私にとって最もつらく感じたのは、周りのメンバーや上司、チーム、部門、会社が、何やら動きがあるのに、その動きをキャッチできず、知らされず、孤独感に襲われたことでした。そしてそれは、以下のような考えにつながっていきます。

・自分は何のために人材ソリューションをこの会社でやっているのだろう…
・そもそもみんな何しているのだろう…
・やばい!おいていかれる!ついていかなきゃ!
・自分はこの会社、この組織では、存在価値がないんだな…

私は支援職者として、「個人と組織の融合」をモットーとして掲げています。上司‐部下、個人‐チーム、現場‐経営などの「間」の支援にこだわっているのですが、それは自分が心身不調でダウンした経験からでもあります。そして、当時、私にとって足りなかったものを思い返すと、以下の理解だったのかな、と今では思います。

・会社&事業理解
会社として何を考え、市場に価値を提供しようとしているのか。
・組織&チーム理解
上記を受けて、自分の所属組織やチームは何を目指すのか。
・上司理解
自分の所属チームを上司がどのようにしたいのか。

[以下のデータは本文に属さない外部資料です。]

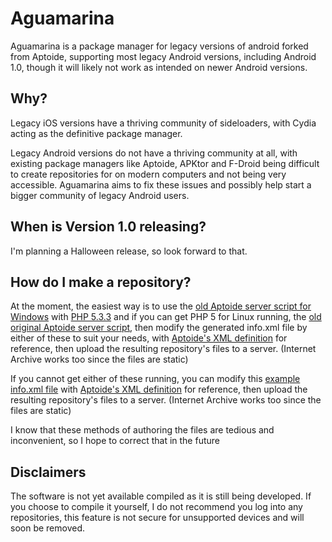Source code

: # Aguamarina
Aguamarina is a package manager for legacy versions of android forked from Aptoide, supporting most legacy Android versions, including Android 1.0, though it will likely not work as intended on newer Android versions.
## Why?
Legacy iOS versions have a thriving community of sideloaders, with Cydia acting as the definitive package manager.

Legacy Android versions do not have a thriving community at all, with existing package managers like Aptoide, APKtor and F-Droid being difficult to create repositories for on modern computers and not being very accessible. Aguamarina aims to fix these issues and possibly help start a bigger community of legacy Android users.
## When is Version 1.0 releasing?
I'm planning a Halloween release, so look forward to that.
## How do I make a repository?
At the moment, the easiest way is to use the [old Aptoide server script for Windows](https://web.archive.org/web/20101122200037/http://androidworld.codinghut.com/2010/08/host-an-aptoide-repository-under-windows/) with [PHP 5.3.3](https://windows.php.net/downloads/releases/archives/php-5.3.3-Win32-VC6-x86.msi) and if you can get PHP 5 for Linux running, the [old original Aptoide server script](https://web.archive.org/web/20120513212136/http://aptoide.com/srv_install.html), then modify the generated info.xml file by either of these  to suit your needs, with [Aptoide's XML definition](/docs/XML_File_definition.pdf) for reference, then upload the resulting repository's files to a server. (Internet Archive works too since the files are static)

If you cannot get either of these running, you can modify this [example info.xml file](/docs/info.xml) with [Aptoide's XML definition](/docs/XML_File_definition.pdf) for reference, then upload the resulting repository's files to a server. (Internet Archive works too since the files are static)

I know that these methods of authoring the files are tedious and inconvenient, so I hope to correct that in the future
## Disclaimers
The software is not yet available compiled as it is still being developed. If you choose to compile it yourself, I do not recommend you log into any repositories, this feature is not secure for unsupported devices and will soon be removed.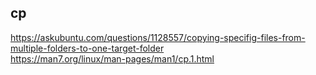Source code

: ## cp
https://askubuntu.com/questions/1128557/copying-specifig-files-from-multiple-folders-to-one-target-folder  
https://man7.org/linux/man-pages/man1/cp.1.html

そのために自分は上司に何を期待されているのか。
・越境理解
他メンバーや他部署が何をしているのか。


潜在的孤独感を感じる人は多いのではないか

最近は、社会情勢の変化や雇用の流動化、働き方の多様化により、フリーランスや業務委託など、PJやチーム業務をタスクに切り分けて遂行することも多いでしょう。そして、それは効率的で、「自分の役割だけこなせばよい」「与えたタスクだけやってくれればよい」と考えがちな風潮もあるのではないでしょうか。

個人的には、それはその場限りで終わってしまい、未来に向けたイノベーションを生み出しずらいのではないかと感じています。そして、業務における契約関係のみでつながれ、潜在的孤独を感じる人もいるのではないでしょうか。労働人口が減少する中、企業は持続可能組織になるために、求職者や社員に「ここで働くことが幸せである」と感じてもらい、選ばれるようになる必要があるでしょう。そのために、採用活動の段階から社員定着や退職までの一連の体験価値を向上させる取組みの重要性が増しています。それが最近話題の人的資本やISO30414にもつながります。


心身不調からの脱却

私は支援職者としてやってきていたので、なんだかんだで乗り越えました。以下がその方法です。

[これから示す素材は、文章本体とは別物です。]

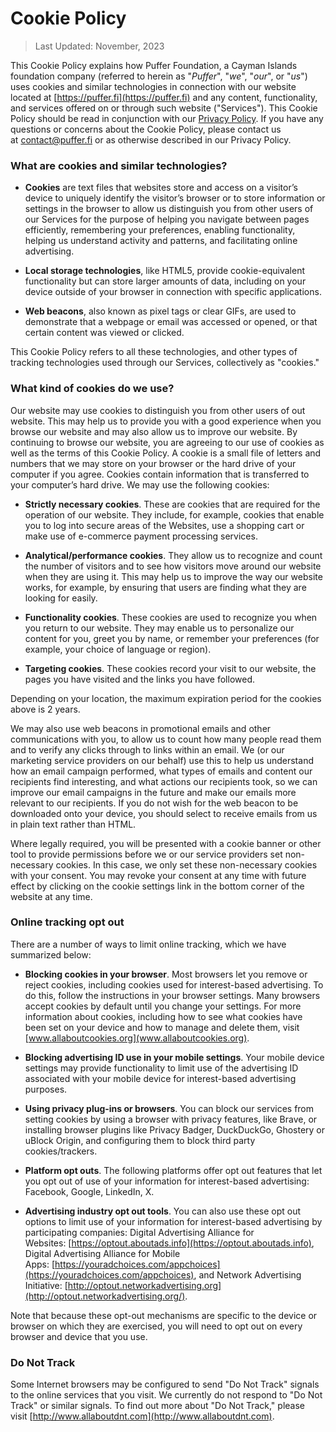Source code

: # Cookie Policy

> Last Updated: November, 2023

This Cookie Policy explains how Puffer Foundation, a Cayman Islands foundation company (referred to herein as "_Puffer_", "_we_", "_our_", or "_us_") uses cookies and similar technologies in connection with our website located at [https://puffer.fi](https://puffer.fi) and any content, functionality, and services offered on or through such website ("Services"). This Cookie Policy should be read in conjunction with our [Privacy Policy](https://docs.puffer.fi/privacy-policy). If you have any questions or concerns about the Cookie Policy, please contact us at contact@puffer.fi or as otherwise described in our Privacy Policy.

### What are cookies and similar technologies?

- **Cookies** are text files that websites store and access on a visitor’s device to uniquely identify the visitor’s browser or to store information or settings in the browser to allow us distinguish you from other users of our Services for the purpose of helping you navigate between pages efficiently, remembering your preferences, enabling functionality, helping us understand activity and patterns, and facilitating online advertising.

- **Local storage technologies**, like HTML5, provide cookie-equivalent functionality but can store larger amounts of data, including on your device outside of your browser in connection with specific applications.

- **Web beacons**, also known as pixel tags or clear GIFs, are used to demonstrate that a webpage or email was accessed or opened, or that certain content was viewed or clicked.

This Cookie Policy refers to all these technologies, and other types of tracking technologies used through our Services, collectively as "cookies."

### What kind of cookies do we use?

Our website may use cookies to distinguish you from other users of out website. This may help us to provide you with a good experience when you browse our website and may also allow us to improve our website. By continuing to browse our website, you are agreeing to our use of cookies as well as the terms of this Cookie Policy. A cookie is a small file of letters and numbers that we may store on your browser or the hard drive of your computer if you agree. Cookies contain information that is transferred to your computer’s hard drive. We may use the following cookies:

- **Strictly necessary cookies**. These are cookies that are required for the operation of our website. They include, for example, cookies that enable you to log into secure areas of the Websites, use a shopping cart or make use of e-commerce payment processing services.

- **Analytical/performance cookies**. They allow us to recognize and count the number of visitors and to see how visitors move around our website when they are using it. This may help us to improve the way our website works, for example, by ensuring that users are finding what they are looking for easily.

- **Functionality cookies**. These cookies are used to recognize you when you return to our website. They may enable us to personalize our content for you, greet you by name, or remember your preferences (for example, your choice of language or region).

- **Targeting cookies**. These cookies record your visit to our website, the pages you have visited and the links you have followed.

Depending on your location, the maximum expiration period for the cookies above is 2 years.

We may also use web beacons in promotional emails and other communications with you, to allow us to count how many people read them and to verify any clicks through to links within an email. We (or our marketing service providers on our behalf) use this to help us understand how an email campaign performed, what types of emails and content our recipients find interesting, and what actions our recipients took, so we can improve our email campaigns in the future and make our emails more relevant to our recipients. If you do not wish for the web beacon to be downloaded onto your device, you should select to receive emails from us in plain text rather than HTML.

Where legally required, you will be presented with a cookie banner or other tool to provide permissions before we or our service providers set non-necessary cookies. In this case, we only set these non-necessary cookies with your consent. You may revoke your consent at any time with future effect by clicking on the cookie settings link in the bottom corner of the website at any time.

### Online tracking opt out

There are a number of ways to limit online tracking, which we have summarized below:

- **Blocking cookies in your browser**. Most browsers let you remove or reject cookies, including cookies used for interest-based advertising. To do this, follow the instructions in your browser settings. Many browsers accept cookies by default until you change your settings. For more information about cookies, including how to see what cookies have been set on your device and how to manage and delete them, visit [www.allaboutcookies.org](www.allaboutcookies.org).

- **Blocking advertising ID use in your mobile settings**. Your mobile device settings may provide functionality to limit use of the advertising ID associated with your mobile device for interest-based advertising purposes.

- **Using privacy plug-ins or browsers**. You can block our services from setting cookies by using a browser with privacy features, like Brave, or installing browser plugins like Privacy Badger, DuckDuckGo, Ghostery or uBlock Origin, and configuring them to block third party cookies/trackers.

- **Platform opt outs**. The following platforms offer opt out features that let you opt out of use of your information for interest-based advertising: Facebook, Google, LinkedIn, X.

- **Advertising industry opt out tools**. You can also use these opt out options to limit use of your information for interest-based advertising by participating companies: Digital Advertising Alliance for Websites: [https://optout.aboutads.info](https://optout.aboutads.info), Digital Advertising Alliance for Mobile Apps: [https://youradchoices.com/appchoices](https://youradchoices.com/appchoices), and Network Advertising Initiative: [http://optout.networkadvertising.org](http://optout.networkadvertising.org/).

Note that because these opt-out mechanisms are specific to the device or browser on which they are exercised, you will need to opt out on every browser and device that you use.

### Do Not Track

Some Internet browsers may be configured to send "Do Not Track" signals to the online services that you visit. We currently do not respond to "Do Not Track" or similar signals. To find out more about "Do Not Track," please visit [http://www.allaboutdnt.com](http://www.allaboutdnt.com).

・何よりも最初に体調回復を優先。全てを忘れて、よく寝て、よく食べて、運動する。
・人間は不思議なもの。自然にエネルギーが戻ってくる。
・自分の状況を上司だけでなく、先輩や後輩、同僚、他部署の人にも話しまくる(愚痴りまくる)
・意味づけできない業務には入り込みすぎない。

そして、結局、最後は「自分の存在価値は自分でつくることが大切だな」という考えにたどりつきました。たとえ誰からも必要とされないと感じても、「自分が自分を必要としている。それだけでいいじゃないか」と。それに気づくには、自分の感情と認知に触れた自己理解が必要でした。だから、自分自身を振り返る時間を定期的に取ることは大事だと、今も思います。


過酷な環境下でもいきいきできていた理由

ちなみに、新卒から配属されていた超過酷状況の部署では、日々、元気に楽しみを感じていました。その大きな要因だったのは、一緒に乗り越えた直属の上司の存在でした。彼は一見、お調子者で軽い印象をもたれていましたが、日常的にメンバーに声をかけ、くだらない話もし、自分も大変な状況にも関わらず、とにかくメンバーみんなを気にかけていたのが、当時の私でもわかりました。

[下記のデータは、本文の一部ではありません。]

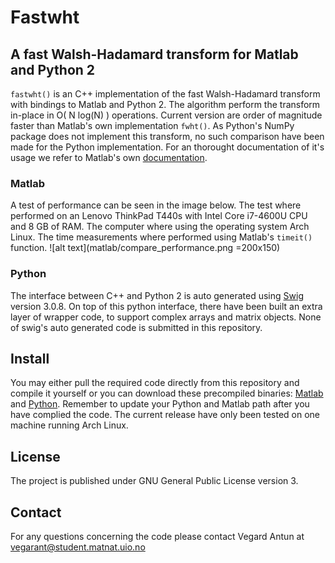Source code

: # Fastwht
## A fast Walsh-Hadamard transform for Matlab and Python 2

`fastwht()` is an C++ implementation of the fast Walsh-Hadamard transform
with bindings to Matlab and Python 2. The algorithm perform the transform
in-place in O( N log(N) ) operations. Current version
are order of magnitude faster than Matlab's own implementation `fwht()`. As
Python's NumPy package does not implement this transform, no such comparison have
been made for the Python implementation. For an thorought documentation of it's
usage we refer to Matlab's own [documentation](http://se.mathworks.com/help/signal/ref/fwht.html).

### Matlab
A test of performance can be seen in the image below. The test where performed
on an Lenovo ThinkPad T440s with Intel Core i7-4600U CPU and 8 GB of RAM. The computer where
using the operating system Arch Linux. The time measurements where performed using
Matlab's `timeit()` function.
![alt text](matlab/compare_performance.png =200x150)

### Python
The interface between C++ and Python 2 is auto generated using
[Swig](http://www.swig.org) version 3.0.8. On top of this python interface,
there have been built an extra layer of wrapper code, to support complex arrays
and matrix objects. None of swig's auto generated code is submitted in this
repository.

## Install
You may either pull the required code directly from this
repository and compile it yourself or you can download these precompiled binaries:
[Matlab](http://folk.uio.no/vegarant/fastwht_matlab.zip) and
[Python](http://folk.uio.no/vegarant/fastwht_python.zip).
Remember to update your Python and Matlab path after you have complied the
code. The current release have only been tested on one machine running Arch
Linux.

## License
The project is published under GNU General Public License version 3.

## Contact
For any questions concerning the code please contact Vegard Antun at
vegarant@student.matnat.uio.no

私はその上司と毎晩のように喫煙所トーク(私は喫煙しないので、毎回缶コーヒーをいただいてました)をしていました。ここでは正直、上司の愚痴を聞く役になっていたのですが、自ら「会社でこんな非常識?なこと求められて…」「最近のメンバーどう思う?」「結構、俺、大変なんだよね。やばいよね」など、自己開示をとてもよくしてくれていました。その流れで、組織が、会社が今、どのような考えでいるのか、他メンバーや他部署が何をしていてどのような状況なのかを知ることができました。

それらを知った上で日常の現場業務をしつつ、先を見据えた一手や、メンバー育成&フォロー、他部署との折衝、役員や社長などの上層部との付き合いなど、うまく立ち回ることができていました。彼と一緒に挑戦できていた時が、今でも自分の中でかけがえのない財産になっています。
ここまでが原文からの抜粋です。